さらなる進展:中国サイトの配信環境を米国へ統合し運用効率化

CDNetworksに移行後、SEMIの中国サイトはダウンすることがなくなりました。また、中国サイトの配信環境を米国内に統合することにも成功しています。これは中国サイトの環境を米国内に統合することで、さらなる効率化が実現することに気づいたからでした。
「中国スタッフはこの処置を望んでいませんでしたが、CDNetworksは、これまで私たちのウェブパフォーマンスの妨げとなっていた根源をまさに取り除いてくれたのです」とGordon氏は、説明しています。

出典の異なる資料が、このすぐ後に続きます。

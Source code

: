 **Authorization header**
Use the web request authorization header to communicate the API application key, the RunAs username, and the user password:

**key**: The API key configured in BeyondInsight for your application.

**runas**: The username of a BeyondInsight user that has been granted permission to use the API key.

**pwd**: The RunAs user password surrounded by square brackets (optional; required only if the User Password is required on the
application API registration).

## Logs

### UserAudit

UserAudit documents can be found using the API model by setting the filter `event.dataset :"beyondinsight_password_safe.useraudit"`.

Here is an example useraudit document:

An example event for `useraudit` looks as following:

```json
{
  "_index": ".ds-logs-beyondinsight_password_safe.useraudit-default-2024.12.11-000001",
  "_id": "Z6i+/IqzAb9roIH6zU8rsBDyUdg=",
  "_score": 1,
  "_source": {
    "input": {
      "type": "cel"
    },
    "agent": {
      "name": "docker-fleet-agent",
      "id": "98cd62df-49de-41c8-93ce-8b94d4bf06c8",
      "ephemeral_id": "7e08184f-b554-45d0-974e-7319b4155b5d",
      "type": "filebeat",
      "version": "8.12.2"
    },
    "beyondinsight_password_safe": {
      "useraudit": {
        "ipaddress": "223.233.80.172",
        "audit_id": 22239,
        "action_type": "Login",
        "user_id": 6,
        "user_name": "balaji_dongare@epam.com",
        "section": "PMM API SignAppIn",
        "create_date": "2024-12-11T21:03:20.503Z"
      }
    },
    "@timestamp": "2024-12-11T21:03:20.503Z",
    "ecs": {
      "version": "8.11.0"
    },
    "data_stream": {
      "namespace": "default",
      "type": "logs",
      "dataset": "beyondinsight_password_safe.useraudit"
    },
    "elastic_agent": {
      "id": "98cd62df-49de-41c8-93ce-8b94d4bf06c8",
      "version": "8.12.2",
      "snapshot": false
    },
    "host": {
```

また、CDNetworksの中国におけるウェブコンテンツ規制に関する知識によって、予期しない利益がもたらされました。
「私たちは危うく大きな過ちを犯すところでした。CDNetworksのアドバイスによって、中国当局に不適切とみなされるコンテンツを事前に修正することができました。SEMIがまったく持ち得なかった、CDNetworksが中国で蓄積してきた重要な知識に助けられたのです」」とGordon氏は言います。

予期せぬ効果:さらなるコスト削減を達成

SEMIは、CDNetworksへの移行後、CDNを利用してより多くのコンテンツをより多くの地域へ配信できるようになったのに加え、コスト削減にも成功しています。まずCDNetworksは、サービスをカスタマイズすることによってSEMIの26のドメインを1つの請求書にまとめました。

「これはCDNetworksが値下げをしてくれたからではありません。彼らが柔軟性を持っており、すぐれた計測技術を用いて私たちのビジネスモデルと実際の使用量に基づいて適切な課金をしてくれたおかげでした。CDNetworksによって中国へのリーチ拡大が達成されたのみならず、トータルの請求額が以前よりも低価格に抑えられたのです。」と、Gordon氏は説明します。

また、前述のとおり、中国サイトの配信環境をその他の国々と統合できたことによって、SEMIはホスティングやアプリケーション開発、そしてウェブサイトの管理運用などの領域についてもさらなるコスト削減を実現することができました。

SEMIのITチームは、CDNetworksのCDN利用によって、よりコスト効率の高いウェブ運用が可能になりました。以前のCDNサービスプロバイダでは、ウェブサイトのトラフィック・レポートの詳細を得るために、一定のしきい値を満たさなければなりませんでした。しかしCDNetworksは、トラフィックおよびトラフィック・パターンに関して複数の観点からのレポートを提供しています。

「これは毎月の請求金額を検証し、将来の見通しを立ててウェブを運用するのに大変役立ちました。こうした可視性によって、今後どれだけ予算が必要か、あらかじめ予測ができるようになったのです」と、Gordon氏は言っています。

今後の展望:新しい展開をより低コスト

CDNetworksのCDN活用により、SEMIは今後数ヶ月から数年でより多くの地域へ、より多くのウェブアプリケーションやコンテンツを提供したいと考えています。

「私たちはスタッフが減ったにも関わらず、活気に満ちており、以前よりもできることが増えています。」とGordon氏。その一例がSEMIの貿易見本市のウェブサイトでのライブ配信です。また、既にフロアプランやブース割り当てなどの分野でウェブアプリケーションを活用しています。

「何をするのであれ、CDNetworksは世界中のどこへでも動的なアプリケーションを高速に届けてくれます」と、Gordon氏は締めくりました。